You are given two integer sequences of length n: an array a and an array b.

You can perform the following operation any number of times:

• Increase an element a[i] by 1 at a cost of b[i].

Your goal is to make all the elements in array a distinct (i.e. no two elements are equal) while minimizing the total cost. However, before you start modifying the array, you are allowed to perform an unlimited number of operations to swap any two elements in array b (i.e. swap b[i] and b[j] for any 1 ≤ i, j ≤ n). This means you can arbitrarily reassign the cost multipliers among the indices.
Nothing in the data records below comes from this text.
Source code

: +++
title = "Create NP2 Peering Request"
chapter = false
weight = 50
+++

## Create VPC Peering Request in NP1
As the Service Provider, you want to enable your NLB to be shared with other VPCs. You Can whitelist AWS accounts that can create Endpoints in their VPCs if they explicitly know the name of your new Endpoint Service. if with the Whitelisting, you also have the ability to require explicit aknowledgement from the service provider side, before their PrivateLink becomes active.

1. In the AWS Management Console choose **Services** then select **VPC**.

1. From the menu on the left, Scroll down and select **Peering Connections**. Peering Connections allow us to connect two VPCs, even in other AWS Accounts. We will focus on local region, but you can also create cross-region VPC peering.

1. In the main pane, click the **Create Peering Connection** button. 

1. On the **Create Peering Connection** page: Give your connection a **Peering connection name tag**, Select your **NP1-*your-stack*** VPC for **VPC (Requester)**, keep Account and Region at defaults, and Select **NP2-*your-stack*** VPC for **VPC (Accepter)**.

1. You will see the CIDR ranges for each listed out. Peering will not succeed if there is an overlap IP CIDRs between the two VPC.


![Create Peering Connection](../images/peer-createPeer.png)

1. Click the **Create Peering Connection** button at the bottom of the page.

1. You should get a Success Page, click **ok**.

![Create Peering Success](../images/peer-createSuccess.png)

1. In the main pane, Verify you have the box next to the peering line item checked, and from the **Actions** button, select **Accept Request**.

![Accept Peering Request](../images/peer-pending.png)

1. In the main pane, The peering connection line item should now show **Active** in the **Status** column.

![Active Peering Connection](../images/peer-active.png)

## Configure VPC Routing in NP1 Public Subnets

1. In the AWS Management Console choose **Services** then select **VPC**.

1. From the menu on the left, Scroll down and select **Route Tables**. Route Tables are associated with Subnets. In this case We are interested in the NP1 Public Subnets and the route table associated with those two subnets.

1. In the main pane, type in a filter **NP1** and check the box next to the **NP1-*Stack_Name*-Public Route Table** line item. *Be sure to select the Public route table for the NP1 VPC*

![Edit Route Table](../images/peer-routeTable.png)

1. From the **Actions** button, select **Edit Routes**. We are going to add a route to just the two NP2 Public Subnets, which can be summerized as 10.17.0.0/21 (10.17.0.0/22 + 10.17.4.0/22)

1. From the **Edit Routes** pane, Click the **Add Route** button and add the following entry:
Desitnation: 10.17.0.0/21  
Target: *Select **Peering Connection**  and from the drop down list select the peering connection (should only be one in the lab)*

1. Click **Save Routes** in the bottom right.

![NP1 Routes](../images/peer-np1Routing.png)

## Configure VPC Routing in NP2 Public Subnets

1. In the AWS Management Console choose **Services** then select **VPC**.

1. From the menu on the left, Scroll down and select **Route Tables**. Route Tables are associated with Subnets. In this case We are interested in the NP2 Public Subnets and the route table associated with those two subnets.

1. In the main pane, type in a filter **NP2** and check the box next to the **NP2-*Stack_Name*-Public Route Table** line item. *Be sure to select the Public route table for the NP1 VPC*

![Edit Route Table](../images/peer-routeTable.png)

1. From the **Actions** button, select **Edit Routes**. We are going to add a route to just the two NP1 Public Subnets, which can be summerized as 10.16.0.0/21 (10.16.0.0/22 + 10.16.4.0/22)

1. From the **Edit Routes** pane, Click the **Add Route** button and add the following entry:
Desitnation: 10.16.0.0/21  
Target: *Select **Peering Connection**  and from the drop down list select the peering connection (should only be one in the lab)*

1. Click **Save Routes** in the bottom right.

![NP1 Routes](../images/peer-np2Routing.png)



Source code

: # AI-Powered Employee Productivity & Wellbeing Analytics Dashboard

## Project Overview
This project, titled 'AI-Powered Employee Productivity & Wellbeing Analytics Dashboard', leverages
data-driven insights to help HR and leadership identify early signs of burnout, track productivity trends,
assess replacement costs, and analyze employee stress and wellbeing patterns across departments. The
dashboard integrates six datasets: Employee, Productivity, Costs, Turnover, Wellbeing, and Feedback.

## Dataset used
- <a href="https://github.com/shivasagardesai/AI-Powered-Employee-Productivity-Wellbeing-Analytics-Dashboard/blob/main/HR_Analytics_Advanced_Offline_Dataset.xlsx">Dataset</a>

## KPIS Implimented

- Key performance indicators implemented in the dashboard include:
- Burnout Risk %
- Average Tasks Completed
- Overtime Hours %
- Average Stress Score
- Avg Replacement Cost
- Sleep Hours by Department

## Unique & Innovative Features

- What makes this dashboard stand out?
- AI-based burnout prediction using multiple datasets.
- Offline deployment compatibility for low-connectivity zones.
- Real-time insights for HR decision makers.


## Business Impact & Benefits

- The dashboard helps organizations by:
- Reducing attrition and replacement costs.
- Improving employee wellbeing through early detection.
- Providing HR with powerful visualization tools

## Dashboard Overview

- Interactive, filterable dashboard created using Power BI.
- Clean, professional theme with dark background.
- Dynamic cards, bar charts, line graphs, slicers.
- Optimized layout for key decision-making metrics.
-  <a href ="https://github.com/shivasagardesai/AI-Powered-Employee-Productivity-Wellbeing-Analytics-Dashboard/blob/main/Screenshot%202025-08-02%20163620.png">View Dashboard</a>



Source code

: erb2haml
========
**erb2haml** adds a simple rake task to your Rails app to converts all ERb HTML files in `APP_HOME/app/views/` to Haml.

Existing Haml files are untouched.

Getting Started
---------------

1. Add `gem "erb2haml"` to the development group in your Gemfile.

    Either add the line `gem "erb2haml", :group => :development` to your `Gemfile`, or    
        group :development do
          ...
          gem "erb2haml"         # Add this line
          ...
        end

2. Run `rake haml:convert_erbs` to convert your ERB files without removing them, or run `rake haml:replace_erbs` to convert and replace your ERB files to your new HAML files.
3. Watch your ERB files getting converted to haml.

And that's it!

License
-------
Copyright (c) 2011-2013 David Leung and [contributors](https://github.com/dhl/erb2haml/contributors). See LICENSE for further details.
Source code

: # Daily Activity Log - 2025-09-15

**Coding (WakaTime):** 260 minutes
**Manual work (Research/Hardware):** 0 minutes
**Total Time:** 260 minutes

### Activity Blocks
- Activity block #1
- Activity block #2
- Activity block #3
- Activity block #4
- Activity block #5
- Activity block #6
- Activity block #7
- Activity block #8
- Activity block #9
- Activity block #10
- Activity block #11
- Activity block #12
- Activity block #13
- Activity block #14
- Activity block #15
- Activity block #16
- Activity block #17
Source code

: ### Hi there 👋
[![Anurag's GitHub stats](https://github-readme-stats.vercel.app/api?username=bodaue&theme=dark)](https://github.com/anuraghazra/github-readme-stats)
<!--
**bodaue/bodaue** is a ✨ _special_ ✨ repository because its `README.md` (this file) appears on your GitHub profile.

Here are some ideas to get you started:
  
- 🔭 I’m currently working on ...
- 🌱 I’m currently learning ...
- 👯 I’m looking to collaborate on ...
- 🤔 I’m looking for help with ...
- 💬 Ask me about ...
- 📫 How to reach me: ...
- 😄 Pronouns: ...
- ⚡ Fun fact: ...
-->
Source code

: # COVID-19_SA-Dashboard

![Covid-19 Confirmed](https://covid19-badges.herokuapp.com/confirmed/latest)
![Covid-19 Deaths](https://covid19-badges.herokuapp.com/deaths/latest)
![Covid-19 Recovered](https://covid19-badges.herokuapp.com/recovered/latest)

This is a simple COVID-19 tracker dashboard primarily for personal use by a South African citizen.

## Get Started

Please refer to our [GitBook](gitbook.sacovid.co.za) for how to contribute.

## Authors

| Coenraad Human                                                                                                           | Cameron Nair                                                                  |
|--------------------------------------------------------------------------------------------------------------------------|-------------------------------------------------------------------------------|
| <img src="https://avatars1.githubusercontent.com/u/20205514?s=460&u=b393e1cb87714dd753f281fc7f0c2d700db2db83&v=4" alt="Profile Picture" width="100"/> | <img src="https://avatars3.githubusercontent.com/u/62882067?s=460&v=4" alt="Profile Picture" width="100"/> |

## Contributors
Because the answer can be large, output the answer modulo \(2^{64}\) (i.e. 18446744073709551616).

Hints:

• Since swapping b is free, you can assign the cheaper costs to the indices which require more increments.
• A natural approach is to first sort the array a and then for each consecutive element, force the current element to be at least one more than the previous element. Let the increments required be \(inc[i] = f[i] - a[i]\) where \(f[i]\) is the final value for a[i].
• Once you calculate the required increments, sort these values in descending order, and sort the array b in ascending order. Then, by the rearrangement inequality, the minimum total cost is \(\sum_{i=0}^{n-1} inc_{desc}[i] \times b_{asc}[i]\).

inputFormat

The first line contains a single integer n (1 ≤ n ≤ 10⁵), representing the length of the arrays.

The second line contains n integers, the elements of array a (\(a_i\)).

The third line contains n integers, the elements of array b (\(b_i\)).

outputFormat

Output a single integer, the minimum total cost to make all elements in a distinct, taken modulo \(2^{64}\).

sample

2
1 1
100 1

1